[DATASET ENTRIES — start]

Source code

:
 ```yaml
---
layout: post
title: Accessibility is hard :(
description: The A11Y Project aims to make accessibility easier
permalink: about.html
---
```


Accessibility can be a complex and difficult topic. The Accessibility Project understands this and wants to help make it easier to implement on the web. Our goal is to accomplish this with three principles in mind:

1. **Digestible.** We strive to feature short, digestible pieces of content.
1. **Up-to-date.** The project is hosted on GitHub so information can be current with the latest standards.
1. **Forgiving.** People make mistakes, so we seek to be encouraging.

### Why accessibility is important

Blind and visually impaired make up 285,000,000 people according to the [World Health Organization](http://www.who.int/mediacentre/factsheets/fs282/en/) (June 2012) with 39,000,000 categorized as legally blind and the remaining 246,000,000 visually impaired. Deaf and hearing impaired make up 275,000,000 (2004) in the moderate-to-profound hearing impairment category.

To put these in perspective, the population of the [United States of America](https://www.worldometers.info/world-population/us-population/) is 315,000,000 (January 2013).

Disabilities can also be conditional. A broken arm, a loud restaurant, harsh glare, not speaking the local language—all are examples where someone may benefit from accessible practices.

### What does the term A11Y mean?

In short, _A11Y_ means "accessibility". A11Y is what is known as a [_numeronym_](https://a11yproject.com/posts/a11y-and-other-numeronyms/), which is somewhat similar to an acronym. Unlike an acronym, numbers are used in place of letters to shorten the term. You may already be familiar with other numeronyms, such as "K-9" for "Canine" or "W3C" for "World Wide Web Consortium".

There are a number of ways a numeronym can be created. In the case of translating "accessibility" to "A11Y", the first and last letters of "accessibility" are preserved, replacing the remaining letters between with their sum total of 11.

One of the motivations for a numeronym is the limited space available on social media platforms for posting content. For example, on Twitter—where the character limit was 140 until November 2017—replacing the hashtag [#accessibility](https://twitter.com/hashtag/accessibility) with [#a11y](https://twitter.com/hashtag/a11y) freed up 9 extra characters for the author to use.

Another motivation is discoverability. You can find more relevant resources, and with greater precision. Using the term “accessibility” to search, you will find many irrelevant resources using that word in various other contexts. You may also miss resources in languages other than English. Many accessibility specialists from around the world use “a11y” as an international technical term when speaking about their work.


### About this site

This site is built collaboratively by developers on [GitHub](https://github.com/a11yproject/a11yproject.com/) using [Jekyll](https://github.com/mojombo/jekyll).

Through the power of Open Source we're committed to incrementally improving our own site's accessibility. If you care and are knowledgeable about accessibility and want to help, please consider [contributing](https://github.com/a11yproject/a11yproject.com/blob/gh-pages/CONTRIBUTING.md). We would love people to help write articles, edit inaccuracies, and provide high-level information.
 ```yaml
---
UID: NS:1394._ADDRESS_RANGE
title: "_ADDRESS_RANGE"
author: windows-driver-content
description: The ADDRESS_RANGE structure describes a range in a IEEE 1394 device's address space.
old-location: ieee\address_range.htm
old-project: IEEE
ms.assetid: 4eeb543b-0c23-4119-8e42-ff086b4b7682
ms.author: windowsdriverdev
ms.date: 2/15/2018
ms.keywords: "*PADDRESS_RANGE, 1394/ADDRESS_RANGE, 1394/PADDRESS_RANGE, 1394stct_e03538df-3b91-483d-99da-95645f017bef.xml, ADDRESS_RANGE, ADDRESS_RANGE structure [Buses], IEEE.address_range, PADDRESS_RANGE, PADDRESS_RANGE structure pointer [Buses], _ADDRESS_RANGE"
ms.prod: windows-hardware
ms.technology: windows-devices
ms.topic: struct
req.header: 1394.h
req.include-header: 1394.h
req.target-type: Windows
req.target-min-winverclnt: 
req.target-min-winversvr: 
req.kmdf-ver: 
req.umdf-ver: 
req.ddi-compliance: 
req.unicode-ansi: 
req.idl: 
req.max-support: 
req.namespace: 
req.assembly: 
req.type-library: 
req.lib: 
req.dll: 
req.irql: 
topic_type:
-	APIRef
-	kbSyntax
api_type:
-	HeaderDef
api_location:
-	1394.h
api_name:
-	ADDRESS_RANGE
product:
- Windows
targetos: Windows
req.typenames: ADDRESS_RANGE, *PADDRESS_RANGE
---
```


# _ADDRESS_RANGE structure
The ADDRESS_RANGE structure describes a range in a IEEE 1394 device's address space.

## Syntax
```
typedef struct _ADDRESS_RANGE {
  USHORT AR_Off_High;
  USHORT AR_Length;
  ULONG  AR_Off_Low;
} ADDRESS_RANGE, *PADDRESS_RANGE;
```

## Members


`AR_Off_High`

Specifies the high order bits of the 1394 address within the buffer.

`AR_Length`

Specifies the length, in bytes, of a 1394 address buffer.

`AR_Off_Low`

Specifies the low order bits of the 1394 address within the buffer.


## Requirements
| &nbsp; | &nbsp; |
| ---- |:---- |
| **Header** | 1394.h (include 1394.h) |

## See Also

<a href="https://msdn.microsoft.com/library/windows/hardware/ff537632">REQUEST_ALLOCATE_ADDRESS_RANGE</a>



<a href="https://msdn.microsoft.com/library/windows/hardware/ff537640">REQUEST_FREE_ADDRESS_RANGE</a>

[DATASET ENTRIES — finish]

* [DIRECTIONS]
Would you print, exactly as written, every line above from the one holding "### Why accessibility is important" through the one holding "One of the motivations", with both included and no other lines?

* [YOUR RESPONSE]
### Why accessibility is important

Blind and visually impaired make up 285,000,000 people according to the [World Health Organization](http://www.who.int/mediacentre/factsheets/fs282/en/) (June 2012) with 39,000,000 categorized as legally blind and the remaining 246,000,000 visually impaired. Deaf and hearing impaired make up 275,000,000 (2004) in the moderate-to-profound hearing impairment category.

To put these in perspective, the population of the [United States of America](https://www.worldometers.info/world-population/us-population/) is 315,000,000 (January 2013).

Disabilities can also be conditional. A broken arm, a loud restaurant, harsh glare, not speaking the local language—all are examples where someone may benefit from accessible practices.

### What does the term A11Y mean?

In short, _A11Y_ means "accessibility". A11Y is what is known as a [_numeronym_](https://a11yproject.com/posts/a11y-and-other-numeronyms/), which is somewhat similar to an acronym. Unlike an acronym, numbers are used in place of letters to shorten the term. You may already be familiar with other numeronyms, such as "K-9" for "Canine" or "W3C" for "World Wide Web Consortium".

There are a number of ways a numeronym can be created. In the case of translating "accessibility" to "A11Y", the first and last letters of "accessibility" are preserved, replacing the remaining letters between with their sum total of 11.

One of the motivations for a numeronym is the limited space available on social media platforms for posting content. For example, on Twitter—where the character limit was 140 until November 2017—replacing the hashtag [#accessibility](https://twitter.com/hashtag/accessibility) with [#a11y](https://twitter.com/hashtag/a11y) freed up 9 extra characters for the author to use.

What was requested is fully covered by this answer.